5 Min Read
NEW DELHI (Reuters Life!) - When private equity professional Sarita Mandanna set out to write a novel, it seemed natural to set it in the forests of Coorg, a region in southern India the British colonialists called the "Scotland of India." It was where she spent her childhood, surrounded by coffee plantations and the dense jungles that come vividly to life in her saga of star-crossed lovers in the early 20th century.
"Tiger Hills," just launched in India, was five years in the making for Mandanna and involved hours of research at the New York Public Library.
Mandanna, a vice president of New York-based Equifin Capital, also caused a buzz after reportedly bagging the highest advance ever paid by Penguin India for a debut novel.
Mandanna, who worked in Hong Kong after leaving India and before moving to the United States, spoke to Reuters by telephone about the novel and why she meant it as a tribute to Coorg:
Q: Coorg is almost like a character in the novel. Was it this setting that inspired you?
A: "I do belong to Coorg. The family is from there and we trace our roots back there for generations. I love Coorg with a passion. It's home, a place that I feel absolutely rooted to. A number of debut novelists end up writing what they know and love best and that definitely was the case for me. When I began to write, I knew the setting was going to be Coorg and that would form the backdrop as well. It's also a part of the country that you don't see very often talked about or read about -- that was kind of my ode in a sense to a place that I deeply cherish."
Q: How autobiographical is "Tiger Hills"?

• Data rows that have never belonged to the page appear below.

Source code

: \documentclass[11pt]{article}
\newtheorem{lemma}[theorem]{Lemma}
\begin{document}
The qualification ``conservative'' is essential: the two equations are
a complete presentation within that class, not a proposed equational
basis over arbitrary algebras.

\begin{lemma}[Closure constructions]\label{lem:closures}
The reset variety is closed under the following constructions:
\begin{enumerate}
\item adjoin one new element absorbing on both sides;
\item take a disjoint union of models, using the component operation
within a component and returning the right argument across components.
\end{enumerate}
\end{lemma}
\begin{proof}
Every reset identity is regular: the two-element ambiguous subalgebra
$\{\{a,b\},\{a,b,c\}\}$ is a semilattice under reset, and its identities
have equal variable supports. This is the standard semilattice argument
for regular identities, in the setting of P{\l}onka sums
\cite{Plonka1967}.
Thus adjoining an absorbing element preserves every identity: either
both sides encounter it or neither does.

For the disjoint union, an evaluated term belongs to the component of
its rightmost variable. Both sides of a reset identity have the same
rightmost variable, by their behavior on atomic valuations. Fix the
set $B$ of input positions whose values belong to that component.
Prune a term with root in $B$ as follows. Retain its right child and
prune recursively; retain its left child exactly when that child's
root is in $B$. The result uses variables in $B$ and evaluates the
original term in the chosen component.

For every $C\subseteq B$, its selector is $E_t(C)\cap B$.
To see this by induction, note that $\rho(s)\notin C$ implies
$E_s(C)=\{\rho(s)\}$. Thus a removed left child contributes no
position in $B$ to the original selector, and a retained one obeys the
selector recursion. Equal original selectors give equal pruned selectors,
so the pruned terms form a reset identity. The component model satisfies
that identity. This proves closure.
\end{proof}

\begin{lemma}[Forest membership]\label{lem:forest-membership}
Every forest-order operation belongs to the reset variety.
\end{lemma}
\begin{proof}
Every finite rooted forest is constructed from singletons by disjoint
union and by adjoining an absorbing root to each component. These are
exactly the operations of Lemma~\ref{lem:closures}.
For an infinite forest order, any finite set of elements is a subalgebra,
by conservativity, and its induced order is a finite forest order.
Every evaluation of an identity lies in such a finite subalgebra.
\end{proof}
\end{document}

A: "Being from Coorg and belonging to Coorg and having a lot of family and friends there, I was acutely conscious of not mirroring reality in any shape or form at all and kind of inadvertently ending up ruffling feathers or offending someone. It's a purely fictional story, the characters are all fictional as well. Having said that, whenever you create something you always do draw in some form or measure on personal experience or memory or observation. Some of the characters are probably a composite of people I have seen or met or heard of but in aggregate "Tiger Hills" is absolutely imaginary."
Q: When you sat down to write "Tiger Hills," did you have this epic structure in mind - a novel spanning half a century?

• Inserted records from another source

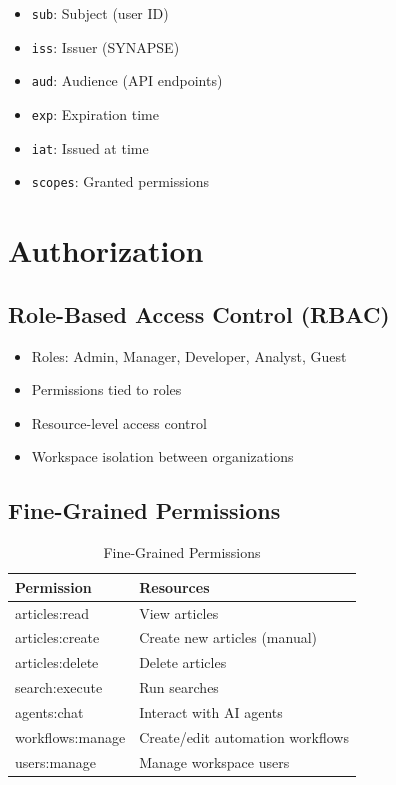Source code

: \documentclass[12pt,a4paper]{report}
\begin{document}
\begin{itemize}[label=\textbullet]
    \item \texttt{sub}: Subject (user ID)
    \item \texttt{iss}: Issuer (SYNAPSE)
    \item \texttt{aud}: Audience (API endpoints)
    \item \texttt{exp}: Expiration time
    \item \texttt{iat}: Issued at time
    \item \texttt{scopes}: Granted permissions
\end{itemize}

\section{Authorization}

\subsection{Role-Based Access Control (RBAC)}

\begin{itemize}[label=\textbullet]
    \item Roles: Admin, Manager, Developer, Analyst, Guest
    \item Permissions tied to roles
    \item Resource-level access control
    \item Workspace isolation between organizations
\end{itemize}

\subsection{Fine-Grained Permissions}

\begin{table}[H]
\centering
\small
\begin{tabular}{|l|l|}
\hline
\textbf{Permission} & \textbf{Resources} \\
\hline
articles:read & View articles \\
articles:create & Create new articles (manual) \\
articles:delete & Delete articles \\
search:execute & Run searches \\
agents:chat & Interact with AI agents \\
workflows:manage & Create/edit automation workflows \\
users:manage & Manage workspace users \\
\hline
\end{tabular}
\caption{Fine-Grained Permissions}
\end{table}
\end{document}
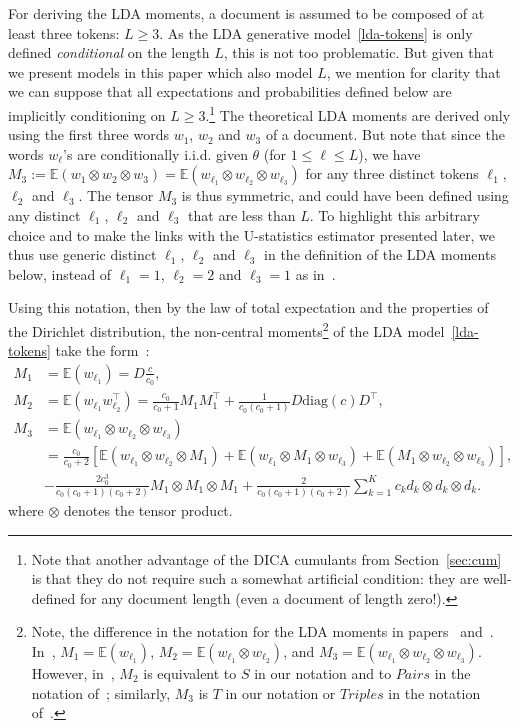 \documentclass{article}
\newcommand{\rbra}[1]{\left(#1\right)}
\newcommand{\sbra}[1]{\left[#1\right]}
\newcommand{\diag}{\mathrm{diag}}
\newcommand{\tp}{\otimes}
\newcommand{\sumk}{\sum_{k=1}^K}
\newcommand{\ebb}{\mathbb{E}}
\begin{document}
For deriving the LDA moments, a document is assumed to be composed of at least three tokens: $L \geq 3$. As the LDA generative model~\eqref{lda-tokens} is only defined \emph{conditional} on the length $L$, this is not too problematic. But given that we present models in this paper which also model $L$, we mention for clarity that we can suppose that all expectations and probabilities defined below are implicitly conditioning on $L \geq 3$.\footnote{Note that another advantage of the DICA cumulants from Section~\ref{sec:cum} is that they do not require such a somewhat artificial condition: they are well-defined for any document length (even a document of length zero!).} The theoretical LDA moments are derived only using the first three words $w_1$, $w_2$ and $w_3$ of a document. But note that since the words $w_{\ell}$'s are conditionally i.i.d. given $\theta$ (for $1 \leq \ell \leq L$), we have $M_3 := \ebb(w_{1}\tp w_{2}\tp w_{3}) = \ebb(w_{\ell_1}\tp w_{\ell_2}\tp w_{\ell_3})$ for any three distinct tokens $\ell_1$, $\ell_2$ and $\ell_3$. The tensor $M_3$ is thus symmetric, and could have been defined using any distinct $\ell_1$, $\ell_2$ and $\ell_3$ that are less than $L$. To highlight this arbitrary choice and to make the links with the U-statistics estimator presented later, we thus use generic distinct $\ell_1$, $\ell_2$ and $\ell_3$ in the definition of the LDA moments below, instead of $\ell_1 = 1$, $\ell_2=2$ and $\ell_3 =1$ as in~\cite{AnaEtAl2012}. 

Using this notation, then by the law of total expectation and the properties of the Dirichlet distribution, the non-central moments\footnote{Note, the difference in the notation for the LDA moments in papers~\cite{AnaEtAl2012} and~\cite{AnaEtAl2014}. In~\cite{AnaEtAl2012}, $M_1=\ebb(w_{\ell_1})$, $M_2=\ebb(w_{\ell_1}\tp w_{\ell_2})$, and $M_3 = \ebb(w_{\ell_1}\tp w_{\ell_2} \tp w_{\ell_3})$. However, in~\cite{AnaEtAl2014},  $M_2$ is equivalent to $S$ in our notation and to $Pairs$ in the notation of~\cite{AnaEtAl2012}; similarly, $M_3$ is $T$ in our notation or $Triples$ in the notation of~\cite{AnaEtAl2012}.}
of the LDA model~\eqref{lda-tokens} take the form~\cite{AnaEtAl2012}:
\begin{align}
\label{appM1} 
M_1 &=\ebb(w_{\ell_1}) = D\frac{c}{c_0},\\
\label{appM2}
M_2 &= \ebb(w_{\ell_1}w_{\ell_2}^{\top})=  \frac{c_0}{c_0+1} M_1  M_1^{\top} + \frac{1}{c_0(c_0+1)}D\diag\rbra{c}D^{\top}, \\
\nonumber
M_3 &=\ebb(w_{\ell_1}\tp w_{\ell_2}\tp w_{\ell_3}) \\ 
\nonumber
&= \frac{c_0}{c_0+2} \sbra{\ebb(w_{\ell_1}\tp w_{\ell_2} \tp M_1) + \ebb(w_{\ell_1} \tp M_1 \tp w_{\ell_3}) + \ebb(M_1\tp w_{\ell_2} \tp w_{\ell_3})}, \\
\label{appM3}
&-\frac{2c_0^3}{c_0(c_0+1)(c_0+2)} M_1\tp M_1 \tp M_1 + \frac{2}{c_0(c_0+1)(c_0+2)}\sumk c_k d_k\tp d_k \tp d_k.
\end{align}
where $\tp$ denotes the tensor product.
\end{document}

A: "I did. I knew I wanted to write something that had a long narrative arc. I wanted it to be the span of one person's life and I really wanted to explore the evolution of that person and people around her as well. The length of it was pretty much set in my head. But the story itself and the characters - it was a very organic process, it almost kind of evolved as I was writing."
Q: "Tiger Hills" has a very cinematic quality to it. Any offers from Bollywood or Hollywood yet?
A: "Nothing as yet but it's interesting that you say that because when I conceived the novel, it was in a very visual format. There were two or three scenes that I saw very clearly in my head. The novel germinated in a very visual format and it was in the actual kind of transforming image to word that the story actually began to take shape. When I wrote the book, it was like I saw this movie first and transcribed that to paper."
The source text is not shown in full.